Dienstag, 12. Februar 2013

Pardé


© Berlinale

Ein Mann (Kamboziya Partovi) zieht sich mit seinem Hund in ein Haus am Meer zurück. Er verhängt die Fenster, denn niemand soll seine Anwesenheit bemerken. In der Isolation schreibt er ein Drehbuch. Eines Tages stößt eine junge, suizidgefährdete Frau (Maryam Moghadam) zu ihm, die nicht mehr gehen möchte. Wo kommt sie her? Was treibt sie an? Als wir gerade glauben, die Ereignisse auf der Leinwand zu verstehen, hebt Jafar Panahi seinen Film auf eine Metaebene und stiftet neue Verwirrung.

Dass Pardé rational nicht zu erfassen ist, ist gewollt. Das Verständnis der Ereignisse ist meiner Meinung nach zum Verständnis des Films auch nicht notwendig. Die letzte halbe Stunde allerdings ebenso wenig. Auch ohne die Metaebene habe ich begriffen, dass es sich bei dem Mann, der sich in seinem Haus verbarrikadiert, um Jafar Panahi handelt, der im Iran unter Hausarrest steht und mit einem Berufsverbot bestraft wurde. Das Gefühl, eingesperrt zu sein, war für mich durch die Inszenierung sehr stark erfahrbar. Die Kamera verbleibt stets im Haus, schaut anfänglich noch durch vergitterte Fenster und Gardinen, verfolgt aber später nicht einmal mehr die Blicke des Protagonisten, wenn dieser die dunklen Vorhänge beiseite schiebt, um vorsichtig nach draußen zu schauen. Hierdurch einsteht ein Gefühl der Enge und Beklommenheit. Auch die suizidale Frau ist für mich irgendwie Jafar Panahi. Für sie ist Selbstmord der einzige Weg in die Freiheit und wie der Film zu einem späteren Zeitpunkt deutlich macht, hat auch Panahi diesen Ausweg schon einmal erwogen, dann jedoch verworfen. 
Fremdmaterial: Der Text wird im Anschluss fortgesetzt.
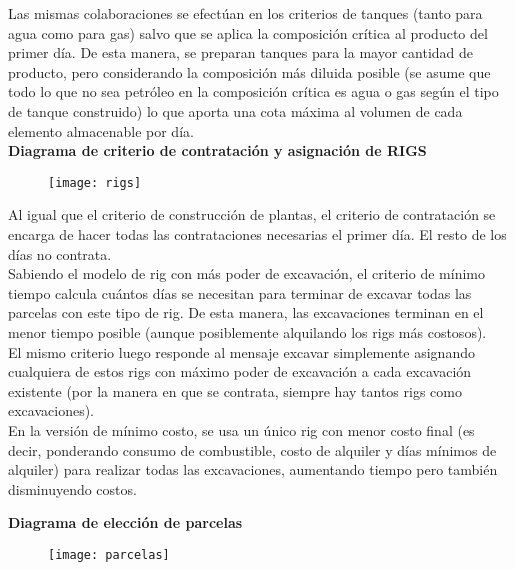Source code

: Las mismas colaboraciones se efectúan en los criterios de tanques (tanto para agua como para gas) salvo que se aplica la composición crítica al producto del primer día. De esta manera, se preparan tanques para la mayor cantidad de producto, pero considerando la composición más diluida posible (se asume que todo lo que no sea petróleo en la composición crítica es agua o gas según el tipo de tanque construido) lo que aporta una cota máxima al volumen de cada elemento almacenable por día. 
\\


\newpage
\textbf{Diagrama de criterio de contratación y asignación de RIGS}

\begin{figure}[H]
\centering
\texttt{[image: rigs]}
\end{figure}

Al igual que el criterio de construcción de plantas, el criterio de contratación se encarga de hacer todas las contrataciones necesarias el primer día. El resto de los días no contrata.
\\

Sabiendo el modelo de rig con más poder de excavación, el criterio de mínimo tiempo calcula cuántos días se necesitan para terminar de excavar todas las parcelas con este tipo de rig. De esta manera, las excavaciones terminan en el menor tiempo posible (aunque posiblemente alquilando los rigs más costosos).
\\

El mismo criterio luego responde al mensaje excavar simplemente asignando cualquiera de estos rigs con máximo poder de excavación a cada excavación existente (por la manera en que se contrata, siempre hay tantos rigs como excavaciones).
\\

En la versión de mínimo costo, se usa un único rig con menor costo final (es decir, ponderando consumo de combustible, costo de alquiler y días mínimos de alquiler) para realizar todas las excavaciones, aumentando tiempo pero también disminuyendo costos.


\newpage
\textbf{Diagrama de elección de parcelas}
\begin{figure}[H]
\texttt{[image: parcelas]}
\end{figure}


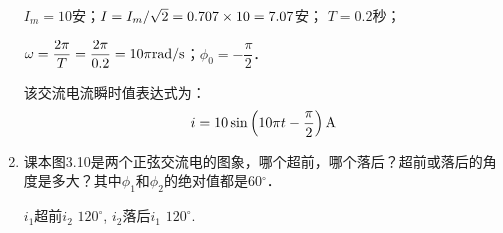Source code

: \begin{enumerate}
    \begin{solution}
$I_m=10$安；$I=I_m/\sqrt{2}=0.707\times10=7.07$安；
$T=0.2$秒；

$\omega=\dfrac{2\pi}{T}=\dfrac{2\pi}{0.2}=10\pi{\rm rad/s}$；$\phi_0=-\dfrac{\pi}{2}$．

该交流电流瞬时值表达式为：
\[i=10\sin\left(10\pi t -\frac{\pi}{2}\right){\rm A}\]
    \end{solution}
    
    \item 课本图3.10是两个正弦交流电的图象，哪个超前，哪个落后？超前或落后的角度是多大？其中$\phi_1$和$\phi_2$的绝对值都是60$^\circ$．
    
\begin{solution}
$i_1$超前$i_2$ $120^{\circ}$, $i_2$落后$i_1$ $120^{\circ}$.
\end{solution}

\end{enumerate}


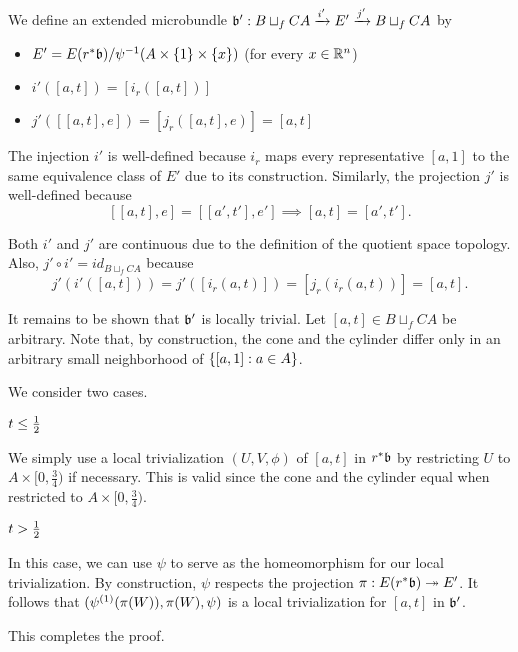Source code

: \begin{myproof}
    We define an extended microbundle $\bundledef{\bb'}{B \sqcup_f CA}{E'}{i'}{j'}$ by
    \begin{itemize}
        \item $E' = E(\ind{r}\bb) / \inv{\psi}(A \cross \{1\} \cross \{x\})$ (for every $x \in \mathbb{R}^n$)
        \item $i'([a, t]) = [i_r([a, t])]$
        \item $j'([[a, t], e]) = [j_r([a, t], e)] = [a, t]$
    \end{itemize}
    The injection $i'$ is well-defined because $i_r$ maps every
    representative $[a, 1]$ to the same equivalence
    class of $E'$ due to its construction.
    Similarly, the projection $j'$ is well-defined because
    \[ [[a, t], e] = [[a', t'], e'] \implies  [a, t] = [a', t']. \]

    Both $i'$ and $j'$ are continuous
    due to the definition of the quotient space topology.
    Also, $j' \circ i' = id_{B \sqcup_f CA}$ because
    \[ j'(i'([a, t])) = j'([i_r(a, t)]) = [j_r(i_r(a, t))] = [a, t]. \]

    It remains to be shown that $\bb'$ is locally trivial.
    Let $[a, t] \in B \sqcup_f CA$ be arbitrary.
    Note that, by construction,
    the cone and the cylinder differ only
    in an arbitrary small neighborhood of $\{[a, 1]:a \in A\}$.

    We consider two cases.
    \begin{caselist}
        \item $t \le \frac{1}{2}$

        We simply use a local trivialization $(U, V, \phi)$ of $[a, t]$ in $\ind{r}\bb$
        by restricting $U$ to $A \times [0, \frac{3}{4})$ if necessary.
        This is valid since the cone and the cylinder equal when restricted to $A \times [0, \frac{3}{4})$.

        \item $t > \frac{1}{2}$
        
        In this case, we can use $\psi$ to serve as the homeomorphism for our local trivialization.
        By construction, $\psi$ respects the projection $\pi: E(\ind{r}\bb) \subm E'$.
        It follows that $(\psi^{(1)}(\pi(W)), \pi(W), \psi)$
        is a local trivialization for $[a, t]$ in $\bb'$.
    \end{caselist}
    This completes the proof.
\end{myproof}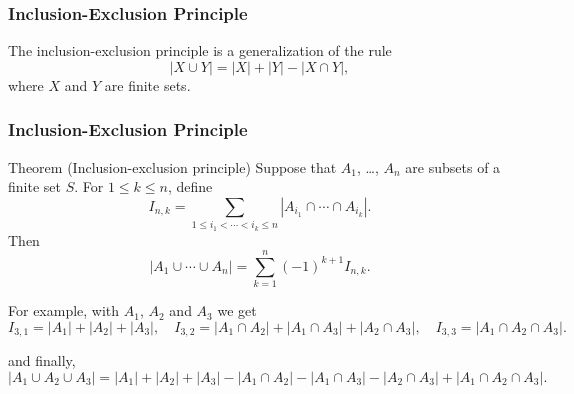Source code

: \documentclass{beamer}
\begin{document}
\begin{frame}%
\frametitle{Inclusion-Exclusion Principle}


The inclusion-exclusion principle  is a generalization of the rule
$$
|X\cup Y| = |X| + |Y| - |X\cap Y|,
$$
where $X$ and $Y$ are finite sets.


\end{frame}

\begin{frame}%
\frametitle{Inclusion-Exclusion Principle}
\scriptsize
\begin{block}{Theorem (Inclusion-exclusion principle)}
Suppose that $A_1$, \ldots, $A_n$ are subsets of a finite set $S$. For $1 \le k \le n$, define
$$
I_{n,k} = \sum_{1 \le i_1 < \cdots < i_k \le n} |A_{i_1} \cap \cdots \cap A_{i_k}|.
$$
Then
$$
|A_1 \cup \cdots \cup A_n| = \sum_{k = 1}^n (-1)^{k+1}I_{n,k}.
$$
\end{block}


For example, with $A_1$, $A_2$ and $A_3$ we get
$$
I_{3,1} = |A_1| + |A_2| + |A_3|, \quad I_{3,2} = |A_1 \cap A_2| + |A_1 \cap A_3| + |A_2 \cap A_3|, \quad I_{3,3} = |A_1 \cap A_2 \cap A_3|.
$$

\vspace{0.2cm}
and finally,
$$
|A_1\cup A_2\cup A_3| = |A_1| + |A_2| + |A_3| - |A_1 \cap A_2| - |A_1 \cap A_3| - |A_2 \cap A_3| + |A_1 \cap A_2 \cap A_3|.
$$
\end{frame}

\end{document}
Dass der Film in der letzten halben Stunde eine Metaebene nach der anderen produziert, ist meines Erachtens für das Verständnis der Anspielungen unnötig. Vielleicht aber braucht es auch die hierdurch entstehende Verwirrung, damit der Zuschauer die Ereignisse nicht mehr rational zu begreifen versucht. Wie immer, wenn sich Metaebenen potenzieren, geht der Kontakt zur Ursprungsebene verloren. Irgendwann lässt sich einfach kein Sinn mehr generieren, weil es keine Basis mehr gibt, auf die wir uns beziehen könnten. Aber auch hierin steckt für mich ein Symptom der Depression, das ich ebenfalls auf Panahis Situation übertragen kann. 

Im Gegensatz zu einigen Kollegen, die ich nach der Vorführung sprach, hat mich der Film begeistert. Je länger ich darüber nachdenke, desto besser gefällt er mir. Das einzige, dass ich Jafar Panahi hier anlasten könnte, wäre, dass er am Ende vielleicht etwas zu dick aufträgt, sich selbst zu stark als Opfer eines politischen Systems in den Mittelpunkt stellt. Pardé ist eben ein sehr persönlicher Film. Aber das muss ja nichts Schlechtes sein, oder?!